I realize your comment wasn't directed at me, but this statement above is true, gaming the system and being punished for otherwise safe racing procedure are not mutually exclusive.
Gaming the system involves knowing exactly what the system will let you get away with. Check my video, the incident at 1:19 in my video - what the black and blue M3 did to me is "gaming the system." It was dirty racing, but as long as you know how the system works, you can get away with it. The bigger issue is not that the M3 can get away with it without punishment, but rather than I get punished for something he did. THAT is gaming the system.
Being "penalized for something you didn't do wrong" is in reference to being punished for following real racing procedure, but being punished for doing what any real driver would. Check the penalty I get at 1:49. I avoid 2 slow moving cars, 1 of which is parked on the racing line. Because of the speed I'm going, I only have so much margin for making drastic avoiding maneuvers. I get in the dirty stuff exiting Ascari, and run wide right onto the curb and Astro turf - an area of Monza that you see used in nearly every single race you've ever watched there. That is being punished for following proper procedure (and because the devs were too lazy to map out track limits in a detailed fashion, just gave a one size fits all blanket solution to the issue).
Knowing how to make someone else cop a penalty while you get away with it is gaming the system.
Receiving penalties because someone else shoved you off the road is the system punishing you for something you didn't do. It's literally the opposite, it's you getting gamed by the system.
Online racing in public lobbies is more about who understands the penalty system the best, and who has spend the most time feeling their way around track limits to know what they can get away with.
Ian Bell says that track limits are "1/2 a car's width over the white line, except where there's curbs, we included the curbs." Aside from "1/2 a car width" being a completely terrible deciding factor since you can't feel "1/2 a car width" (whereas you can feel if you still have 2 tires on the racing surface), I clearly have 2 tires on the red/green/white curbing, yet still get the penalty.
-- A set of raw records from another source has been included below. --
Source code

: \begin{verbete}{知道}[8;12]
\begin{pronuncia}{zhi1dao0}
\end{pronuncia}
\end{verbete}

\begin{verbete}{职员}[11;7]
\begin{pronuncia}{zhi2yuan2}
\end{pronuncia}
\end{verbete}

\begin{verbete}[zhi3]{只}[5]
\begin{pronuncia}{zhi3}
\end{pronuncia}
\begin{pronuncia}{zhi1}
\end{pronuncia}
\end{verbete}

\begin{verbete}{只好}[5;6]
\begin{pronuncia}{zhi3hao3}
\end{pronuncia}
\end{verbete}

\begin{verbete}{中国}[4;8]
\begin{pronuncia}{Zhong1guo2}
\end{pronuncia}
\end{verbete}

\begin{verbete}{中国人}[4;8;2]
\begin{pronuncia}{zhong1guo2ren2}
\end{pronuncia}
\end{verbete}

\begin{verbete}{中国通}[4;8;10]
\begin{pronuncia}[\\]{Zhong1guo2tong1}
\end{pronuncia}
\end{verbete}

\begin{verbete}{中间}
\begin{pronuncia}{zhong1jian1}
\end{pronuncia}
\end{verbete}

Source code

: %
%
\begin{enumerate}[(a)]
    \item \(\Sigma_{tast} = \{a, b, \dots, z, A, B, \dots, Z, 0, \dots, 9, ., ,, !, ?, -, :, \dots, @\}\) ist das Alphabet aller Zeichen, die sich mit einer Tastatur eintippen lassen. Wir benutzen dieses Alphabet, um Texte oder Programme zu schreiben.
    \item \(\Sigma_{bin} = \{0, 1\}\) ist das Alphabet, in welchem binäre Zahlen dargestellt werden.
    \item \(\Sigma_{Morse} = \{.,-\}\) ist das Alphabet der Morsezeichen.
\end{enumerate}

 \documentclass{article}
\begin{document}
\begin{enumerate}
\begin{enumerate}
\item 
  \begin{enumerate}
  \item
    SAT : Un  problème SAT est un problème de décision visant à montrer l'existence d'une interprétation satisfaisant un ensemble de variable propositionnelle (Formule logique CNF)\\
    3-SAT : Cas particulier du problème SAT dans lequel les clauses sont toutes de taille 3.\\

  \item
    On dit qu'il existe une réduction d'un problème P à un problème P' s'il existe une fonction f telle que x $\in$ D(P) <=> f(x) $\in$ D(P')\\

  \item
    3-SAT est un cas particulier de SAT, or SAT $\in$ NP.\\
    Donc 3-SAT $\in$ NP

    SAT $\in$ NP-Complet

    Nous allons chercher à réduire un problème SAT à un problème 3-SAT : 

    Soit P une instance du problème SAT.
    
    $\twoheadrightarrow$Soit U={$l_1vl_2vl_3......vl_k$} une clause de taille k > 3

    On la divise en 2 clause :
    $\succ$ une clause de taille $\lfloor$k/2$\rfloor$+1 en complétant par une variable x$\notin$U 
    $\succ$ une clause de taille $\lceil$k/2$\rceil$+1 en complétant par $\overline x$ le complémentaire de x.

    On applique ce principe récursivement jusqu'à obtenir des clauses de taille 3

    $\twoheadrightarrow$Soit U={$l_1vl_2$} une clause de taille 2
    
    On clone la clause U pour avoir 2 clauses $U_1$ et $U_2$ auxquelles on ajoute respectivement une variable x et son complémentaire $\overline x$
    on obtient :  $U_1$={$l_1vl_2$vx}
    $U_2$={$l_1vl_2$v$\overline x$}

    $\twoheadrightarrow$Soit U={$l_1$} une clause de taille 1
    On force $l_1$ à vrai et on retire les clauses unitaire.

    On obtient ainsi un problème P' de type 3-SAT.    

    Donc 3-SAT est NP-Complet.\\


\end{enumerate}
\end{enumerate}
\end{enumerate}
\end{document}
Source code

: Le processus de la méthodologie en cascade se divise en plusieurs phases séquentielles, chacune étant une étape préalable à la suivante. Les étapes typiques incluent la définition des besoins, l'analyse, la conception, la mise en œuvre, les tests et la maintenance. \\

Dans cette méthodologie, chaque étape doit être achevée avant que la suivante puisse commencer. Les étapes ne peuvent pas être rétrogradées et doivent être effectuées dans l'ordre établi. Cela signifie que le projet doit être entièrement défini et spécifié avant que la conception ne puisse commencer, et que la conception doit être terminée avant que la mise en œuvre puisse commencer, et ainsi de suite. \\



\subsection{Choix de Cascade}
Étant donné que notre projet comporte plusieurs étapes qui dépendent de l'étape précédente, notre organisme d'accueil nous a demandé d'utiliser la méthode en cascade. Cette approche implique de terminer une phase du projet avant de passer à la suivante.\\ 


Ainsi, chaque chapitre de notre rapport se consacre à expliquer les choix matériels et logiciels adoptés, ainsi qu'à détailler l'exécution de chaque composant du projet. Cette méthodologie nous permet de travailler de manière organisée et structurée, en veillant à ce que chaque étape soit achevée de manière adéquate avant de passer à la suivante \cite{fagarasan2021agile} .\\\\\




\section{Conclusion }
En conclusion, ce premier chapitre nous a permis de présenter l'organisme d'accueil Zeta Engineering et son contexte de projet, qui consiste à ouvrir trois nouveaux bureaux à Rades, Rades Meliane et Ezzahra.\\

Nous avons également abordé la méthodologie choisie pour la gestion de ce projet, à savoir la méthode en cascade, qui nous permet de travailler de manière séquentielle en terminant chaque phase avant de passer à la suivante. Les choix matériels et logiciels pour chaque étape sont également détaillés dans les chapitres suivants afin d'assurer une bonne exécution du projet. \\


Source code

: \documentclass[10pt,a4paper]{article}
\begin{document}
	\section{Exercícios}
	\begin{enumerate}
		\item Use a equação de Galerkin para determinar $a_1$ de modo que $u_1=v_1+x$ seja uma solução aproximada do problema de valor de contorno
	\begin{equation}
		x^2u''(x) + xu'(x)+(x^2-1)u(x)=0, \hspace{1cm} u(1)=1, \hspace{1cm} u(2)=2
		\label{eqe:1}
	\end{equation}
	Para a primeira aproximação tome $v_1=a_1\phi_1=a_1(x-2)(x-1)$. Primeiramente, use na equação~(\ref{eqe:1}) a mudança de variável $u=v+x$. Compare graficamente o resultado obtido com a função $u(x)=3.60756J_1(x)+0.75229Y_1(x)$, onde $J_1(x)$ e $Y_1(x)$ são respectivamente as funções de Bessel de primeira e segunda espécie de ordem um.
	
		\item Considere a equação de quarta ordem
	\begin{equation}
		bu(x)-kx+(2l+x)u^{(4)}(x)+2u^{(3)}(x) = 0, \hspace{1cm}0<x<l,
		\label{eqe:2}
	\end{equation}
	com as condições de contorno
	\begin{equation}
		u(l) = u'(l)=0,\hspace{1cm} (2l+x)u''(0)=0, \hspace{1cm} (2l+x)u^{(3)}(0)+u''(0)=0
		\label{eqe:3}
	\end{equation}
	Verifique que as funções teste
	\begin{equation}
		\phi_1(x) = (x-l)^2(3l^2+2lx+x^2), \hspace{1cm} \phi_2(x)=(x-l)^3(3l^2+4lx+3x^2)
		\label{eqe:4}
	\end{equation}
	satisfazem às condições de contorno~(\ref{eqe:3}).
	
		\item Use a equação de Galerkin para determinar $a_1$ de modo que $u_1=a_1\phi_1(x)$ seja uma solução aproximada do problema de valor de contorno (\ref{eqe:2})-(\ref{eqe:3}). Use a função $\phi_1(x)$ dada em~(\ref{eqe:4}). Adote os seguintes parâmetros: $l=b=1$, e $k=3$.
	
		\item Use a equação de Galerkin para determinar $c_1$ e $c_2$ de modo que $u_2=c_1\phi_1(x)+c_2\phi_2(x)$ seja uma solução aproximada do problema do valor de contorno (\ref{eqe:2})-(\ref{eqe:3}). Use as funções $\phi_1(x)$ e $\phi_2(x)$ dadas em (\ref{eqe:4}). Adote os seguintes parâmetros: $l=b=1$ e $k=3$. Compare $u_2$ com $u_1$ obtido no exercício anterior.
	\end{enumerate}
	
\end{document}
Ya, the system is the same for all, but it's a pretty garbage system. Safety rating is based more on who's around you than on your own actions. Skill rating is based on who can stay connected the best. Penalties are unrealistic, easy to "game" if you're dirty, tough to avoid if you're clean.
Again, I stick to my statement that the people who made this system really don't spend much time racing is open lobbies, as this system is basically a troller's dream.
@Outspacer, if you're in a room with full damage, someone absolutely plies into you in T1, your car is damage to the point it cannot continue. You honestly think that person should stay in the room until the race is finished? That's kind of arrogant on your part that you expect others who can no longer participate to just sit around and watch so that you feel good at the end of the race when you look at the scoreboard.
Make a pit stop, game fails to properly change tires, or add fuel? Yup, the hard working father of 3 in his 1 hour of free time should definitely stay in that lobby and wait things out.